**Provided records**:
%%
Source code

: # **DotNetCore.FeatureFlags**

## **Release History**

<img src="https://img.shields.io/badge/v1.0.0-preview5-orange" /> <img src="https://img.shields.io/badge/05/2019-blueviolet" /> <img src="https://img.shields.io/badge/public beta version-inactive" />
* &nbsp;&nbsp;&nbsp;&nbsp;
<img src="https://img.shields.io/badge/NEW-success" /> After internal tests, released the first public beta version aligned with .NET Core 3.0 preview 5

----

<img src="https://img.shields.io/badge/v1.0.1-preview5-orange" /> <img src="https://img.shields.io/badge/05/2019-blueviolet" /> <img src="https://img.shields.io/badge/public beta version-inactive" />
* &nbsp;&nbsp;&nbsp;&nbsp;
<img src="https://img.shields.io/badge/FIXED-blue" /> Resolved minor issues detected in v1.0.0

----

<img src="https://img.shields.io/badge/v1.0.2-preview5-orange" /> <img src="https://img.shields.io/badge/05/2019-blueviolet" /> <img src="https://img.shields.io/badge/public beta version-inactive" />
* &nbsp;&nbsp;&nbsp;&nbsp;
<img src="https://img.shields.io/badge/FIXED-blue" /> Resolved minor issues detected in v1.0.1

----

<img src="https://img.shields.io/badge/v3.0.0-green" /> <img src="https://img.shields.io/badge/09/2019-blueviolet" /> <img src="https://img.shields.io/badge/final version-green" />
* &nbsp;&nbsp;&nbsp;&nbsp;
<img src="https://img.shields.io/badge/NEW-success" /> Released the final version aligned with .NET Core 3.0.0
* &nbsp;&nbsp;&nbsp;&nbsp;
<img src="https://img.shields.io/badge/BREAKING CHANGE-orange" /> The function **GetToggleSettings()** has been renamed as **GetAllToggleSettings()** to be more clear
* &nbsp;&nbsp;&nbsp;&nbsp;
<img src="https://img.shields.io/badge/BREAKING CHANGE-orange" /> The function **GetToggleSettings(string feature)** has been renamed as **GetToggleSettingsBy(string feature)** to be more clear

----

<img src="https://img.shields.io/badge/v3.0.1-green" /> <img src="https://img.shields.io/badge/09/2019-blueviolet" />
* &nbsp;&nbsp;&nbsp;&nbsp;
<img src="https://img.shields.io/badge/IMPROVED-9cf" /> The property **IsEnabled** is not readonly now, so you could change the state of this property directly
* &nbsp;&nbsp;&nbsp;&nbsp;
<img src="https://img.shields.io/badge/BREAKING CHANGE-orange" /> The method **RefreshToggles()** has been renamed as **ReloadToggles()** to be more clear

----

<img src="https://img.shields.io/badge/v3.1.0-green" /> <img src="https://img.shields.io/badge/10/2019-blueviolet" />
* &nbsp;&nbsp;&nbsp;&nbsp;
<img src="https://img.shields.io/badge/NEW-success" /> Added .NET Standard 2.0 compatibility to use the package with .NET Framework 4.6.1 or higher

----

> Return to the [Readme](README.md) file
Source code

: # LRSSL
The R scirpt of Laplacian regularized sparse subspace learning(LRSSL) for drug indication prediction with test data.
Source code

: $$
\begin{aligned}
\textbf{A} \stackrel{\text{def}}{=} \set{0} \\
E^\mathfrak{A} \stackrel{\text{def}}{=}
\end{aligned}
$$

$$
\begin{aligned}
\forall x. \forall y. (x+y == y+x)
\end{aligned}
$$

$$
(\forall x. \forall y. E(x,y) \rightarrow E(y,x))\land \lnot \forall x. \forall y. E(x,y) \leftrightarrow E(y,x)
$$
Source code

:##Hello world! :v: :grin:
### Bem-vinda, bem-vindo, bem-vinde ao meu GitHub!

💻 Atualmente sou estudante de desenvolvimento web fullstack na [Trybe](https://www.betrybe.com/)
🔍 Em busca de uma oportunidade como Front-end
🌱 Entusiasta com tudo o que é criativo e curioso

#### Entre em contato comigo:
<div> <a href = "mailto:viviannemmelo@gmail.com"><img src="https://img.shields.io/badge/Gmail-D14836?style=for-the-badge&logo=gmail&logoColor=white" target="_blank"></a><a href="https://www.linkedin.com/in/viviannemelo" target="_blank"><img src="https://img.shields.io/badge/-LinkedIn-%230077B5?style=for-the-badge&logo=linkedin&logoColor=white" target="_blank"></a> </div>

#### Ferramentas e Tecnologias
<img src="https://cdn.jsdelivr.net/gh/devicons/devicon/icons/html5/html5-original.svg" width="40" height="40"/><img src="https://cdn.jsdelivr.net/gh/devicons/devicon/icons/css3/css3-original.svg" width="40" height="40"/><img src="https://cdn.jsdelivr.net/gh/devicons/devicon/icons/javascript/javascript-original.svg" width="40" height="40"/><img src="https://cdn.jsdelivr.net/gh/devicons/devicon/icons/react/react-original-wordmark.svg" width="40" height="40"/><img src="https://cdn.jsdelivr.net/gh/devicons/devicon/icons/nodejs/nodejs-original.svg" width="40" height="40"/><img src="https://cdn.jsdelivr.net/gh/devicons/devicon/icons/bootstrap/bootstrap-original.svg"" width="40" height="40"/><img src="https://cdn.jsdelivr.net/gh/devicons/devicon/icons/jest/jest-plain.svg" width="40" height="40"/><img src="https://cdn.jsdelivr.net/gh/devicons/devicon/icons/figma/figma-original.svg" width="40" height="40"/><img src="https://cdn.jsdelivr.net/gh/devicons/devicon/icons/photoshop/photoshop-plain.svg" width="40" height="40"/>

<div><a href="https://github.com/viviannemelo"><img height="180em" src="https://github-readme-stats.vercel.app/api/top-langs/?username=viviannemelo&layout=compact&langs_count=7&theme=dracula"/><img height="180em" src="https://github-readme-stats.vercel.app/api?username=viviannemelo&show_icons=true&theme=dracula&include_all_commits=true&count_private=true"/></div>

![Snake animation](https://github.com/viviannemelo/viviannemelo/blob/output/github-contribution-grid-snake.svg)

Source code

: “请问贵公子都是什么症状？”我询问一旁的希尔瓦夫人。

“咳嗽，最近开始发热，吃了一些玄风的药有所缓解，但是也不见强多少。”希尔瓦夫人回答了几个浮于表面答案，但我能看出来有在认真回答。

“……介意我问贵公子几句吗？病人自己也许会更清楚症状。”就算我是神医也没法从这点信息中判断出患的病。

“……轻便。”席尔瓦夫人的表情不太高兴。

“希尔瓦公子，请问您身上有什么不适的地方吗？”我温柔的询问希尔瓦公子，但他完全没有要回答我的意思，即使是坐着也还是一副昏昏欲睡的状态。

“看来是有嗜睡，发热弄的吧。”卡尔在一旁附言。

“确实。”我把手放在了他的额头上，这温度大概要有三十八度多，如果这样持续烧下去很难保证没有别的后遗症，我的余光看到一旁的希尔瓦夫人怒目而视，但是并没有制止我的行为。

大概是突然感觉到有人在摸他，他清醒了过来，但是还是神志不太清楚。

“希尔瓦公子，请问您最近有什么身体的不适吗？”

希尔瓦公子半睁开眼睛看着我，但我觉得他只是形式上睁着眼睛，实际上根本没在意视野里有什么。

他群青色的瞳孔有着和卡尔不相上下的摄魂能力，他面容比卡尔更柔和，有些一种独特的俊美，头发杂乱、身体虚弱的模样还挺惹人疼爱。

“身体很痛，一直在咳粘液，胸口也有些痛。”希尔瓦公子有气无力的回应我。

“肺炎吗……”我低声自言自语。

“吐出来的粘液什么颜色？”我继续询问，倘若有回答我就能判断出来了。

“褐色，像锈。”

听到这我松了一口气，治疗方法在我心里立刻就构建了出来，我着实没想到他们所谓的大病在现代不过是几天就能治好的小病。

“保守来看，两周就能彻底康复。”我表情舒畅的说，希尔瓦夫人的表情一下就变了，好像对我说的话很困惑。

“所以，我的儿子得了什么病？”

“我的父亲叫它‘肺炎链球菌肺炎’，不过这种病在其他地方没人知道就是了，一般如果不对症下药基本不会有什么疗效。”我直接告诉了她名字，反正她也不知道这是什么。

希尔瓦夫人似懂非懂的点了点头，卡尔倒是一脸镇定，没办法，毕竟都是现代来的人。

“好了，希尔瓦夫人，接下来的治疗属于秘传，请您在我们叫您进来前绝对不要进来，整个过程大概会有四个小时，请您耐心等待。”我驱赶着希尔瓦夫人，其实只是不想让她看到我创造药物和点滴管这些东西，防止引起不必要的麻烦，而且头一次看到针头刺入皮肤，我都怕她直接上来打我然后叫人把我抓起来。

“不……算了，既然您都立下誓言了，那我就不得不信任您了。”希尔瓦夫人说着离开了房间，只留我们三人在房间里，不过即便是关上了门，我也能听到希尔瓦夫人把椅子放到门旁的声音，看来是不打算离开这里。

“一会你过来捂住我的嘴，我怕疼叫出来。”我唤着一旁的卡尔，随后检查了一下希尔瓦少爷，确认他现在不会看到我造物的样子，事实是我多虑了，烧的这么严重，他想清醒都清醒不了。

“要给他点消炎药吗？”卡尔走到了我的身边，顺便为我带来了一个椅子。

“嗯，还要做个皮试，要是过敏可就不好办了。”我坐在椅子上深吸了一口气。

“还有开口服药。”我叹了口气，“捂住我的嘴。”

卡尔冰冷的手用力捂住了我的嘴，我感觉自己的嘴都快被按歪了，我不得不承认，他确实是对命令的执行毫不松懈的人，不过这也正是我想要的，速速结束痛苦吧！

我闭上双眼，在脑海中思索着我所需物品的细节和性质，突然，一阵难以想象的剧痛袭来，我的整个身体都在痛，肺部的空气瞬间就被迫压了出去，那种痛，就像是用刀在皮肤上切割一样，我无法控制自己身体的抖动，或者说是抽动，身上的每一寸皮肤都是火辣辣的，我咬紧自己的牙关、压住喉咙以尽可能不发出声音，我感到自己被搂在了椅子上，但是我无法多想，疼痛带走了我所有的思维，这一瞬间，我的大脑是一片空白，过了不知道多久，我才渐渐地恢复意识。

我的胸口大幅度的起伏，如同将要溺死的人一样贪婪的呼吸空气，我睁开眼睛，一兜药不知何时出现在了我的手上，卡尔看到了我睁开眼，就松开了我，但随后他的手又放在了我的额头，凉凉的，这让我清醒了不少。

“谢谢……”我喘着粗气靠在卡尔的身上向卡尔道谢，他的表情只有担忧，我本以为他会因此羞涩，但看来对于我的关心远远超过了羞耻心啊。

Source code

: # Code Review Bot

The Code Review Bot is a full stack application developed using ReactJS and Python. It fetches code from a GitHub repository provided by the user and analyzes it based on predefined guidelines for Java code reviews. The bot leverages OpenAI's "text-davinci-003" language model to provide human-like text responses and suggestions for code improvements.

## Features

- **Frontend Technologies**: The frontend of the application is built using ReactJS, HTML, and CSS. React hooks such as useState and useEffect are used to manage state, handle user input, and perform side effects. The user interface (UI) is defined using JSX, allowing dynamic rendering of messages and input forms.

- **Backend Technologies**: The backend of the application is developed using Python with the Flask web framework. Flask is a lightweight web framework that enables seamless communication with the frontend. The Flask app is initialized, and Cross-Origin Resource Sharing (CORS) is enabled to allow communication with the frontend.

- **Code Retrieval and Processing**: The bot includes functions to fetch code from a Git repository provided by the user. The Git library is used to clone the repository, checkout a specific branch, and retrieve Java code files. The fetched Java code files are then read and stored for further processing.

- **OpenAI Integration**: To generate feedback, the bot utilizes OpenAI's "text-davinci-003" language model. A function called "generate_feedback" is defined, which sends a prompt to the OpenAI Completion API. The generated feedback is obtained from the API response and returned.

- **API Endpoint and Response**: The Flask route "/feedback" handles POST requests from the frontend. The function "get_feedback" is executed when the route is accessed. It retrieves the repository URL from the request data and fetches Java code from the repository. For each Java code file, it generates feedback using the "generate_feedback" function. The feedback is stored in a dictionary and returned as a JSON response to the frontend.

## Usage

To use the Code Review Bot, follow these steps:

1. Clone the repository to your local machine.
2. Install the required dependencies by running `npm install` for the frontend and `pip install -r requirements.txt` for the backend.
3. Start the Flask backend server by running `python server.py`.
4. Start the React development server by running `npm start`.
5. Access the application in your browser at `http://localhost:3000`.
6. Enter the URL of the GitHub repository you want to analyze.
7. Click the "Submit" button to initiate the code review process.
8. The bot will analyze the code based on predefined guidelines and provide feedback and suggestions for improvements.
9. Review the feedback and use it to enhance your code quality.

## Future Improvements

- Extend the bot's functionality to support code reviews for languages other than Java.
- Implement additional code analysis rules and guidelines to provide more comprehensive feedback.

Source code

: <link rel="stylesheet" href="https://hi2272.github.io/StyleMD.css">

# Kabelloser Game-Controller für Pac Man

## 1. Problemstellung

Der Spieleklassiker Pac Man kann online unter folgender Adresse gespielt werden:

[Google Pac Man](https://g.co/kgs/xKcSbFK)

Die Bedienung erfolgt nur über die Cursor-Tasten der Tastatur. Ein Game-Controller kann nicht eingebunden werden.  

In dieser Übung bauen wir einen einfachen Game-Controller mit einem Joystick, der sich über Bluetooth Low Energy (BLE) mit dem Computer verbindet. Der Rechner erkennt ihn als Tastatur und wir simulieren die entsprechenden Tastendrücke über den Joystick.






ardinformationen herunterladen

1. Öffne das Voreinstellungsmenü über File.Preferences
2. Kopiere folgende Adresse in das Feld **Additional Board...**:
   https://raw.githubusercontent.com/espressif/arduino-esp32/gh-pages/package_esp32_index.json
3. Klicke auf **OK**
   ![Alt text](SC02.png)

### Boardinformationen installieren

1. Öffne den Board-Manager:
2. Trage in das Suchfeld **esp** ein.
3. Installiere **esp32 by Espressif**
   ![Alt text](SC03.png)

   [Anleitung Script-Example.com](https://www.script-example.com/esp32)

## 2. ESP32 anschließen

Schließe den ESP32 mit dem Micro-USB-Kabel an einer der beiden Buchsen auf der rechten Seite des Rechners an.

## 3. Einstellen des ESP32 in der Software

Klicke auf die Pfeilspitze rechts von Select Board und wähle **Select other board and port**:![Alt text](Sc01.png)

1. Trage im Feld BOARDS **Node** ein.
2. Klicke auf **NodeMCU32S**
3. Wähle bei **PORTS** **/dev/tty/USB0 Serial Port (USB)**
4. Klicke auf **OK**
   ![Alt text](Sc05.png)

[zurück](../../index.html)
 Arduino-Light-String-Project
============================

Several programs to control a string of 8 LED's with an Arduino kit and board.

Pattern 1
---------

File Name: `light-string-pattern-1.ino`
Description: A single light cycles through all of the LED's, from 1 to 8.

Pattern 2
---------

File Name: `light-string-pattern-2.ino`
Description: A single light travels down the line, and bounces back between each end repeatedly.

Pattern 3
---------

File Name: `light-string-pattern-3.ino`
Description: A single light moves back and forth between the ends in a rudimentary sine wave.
%%
**Exercise objective**: Show every line of the listing containing the string "model" by copying it.

**Response area**:
The Code Review Bot is a full stack application developed using ReactJS and Python. It fetches code from a GitHub repository provided by the user and analyzes it based on predefined guidelines for Java code reviews. The bot leverages OpenAI's "text-davinci-003" language model to provide human-like text responses and suggestions for code improvements.
- **OpenAI Integration**: To generate feedback, the bot utilizes OpenAI's "text-davinci-003" language model. A function called "generate_feedback" is defined, which sends a prompt to the OpenAI Completion API. The generated feedback is obtained from the API response and returned.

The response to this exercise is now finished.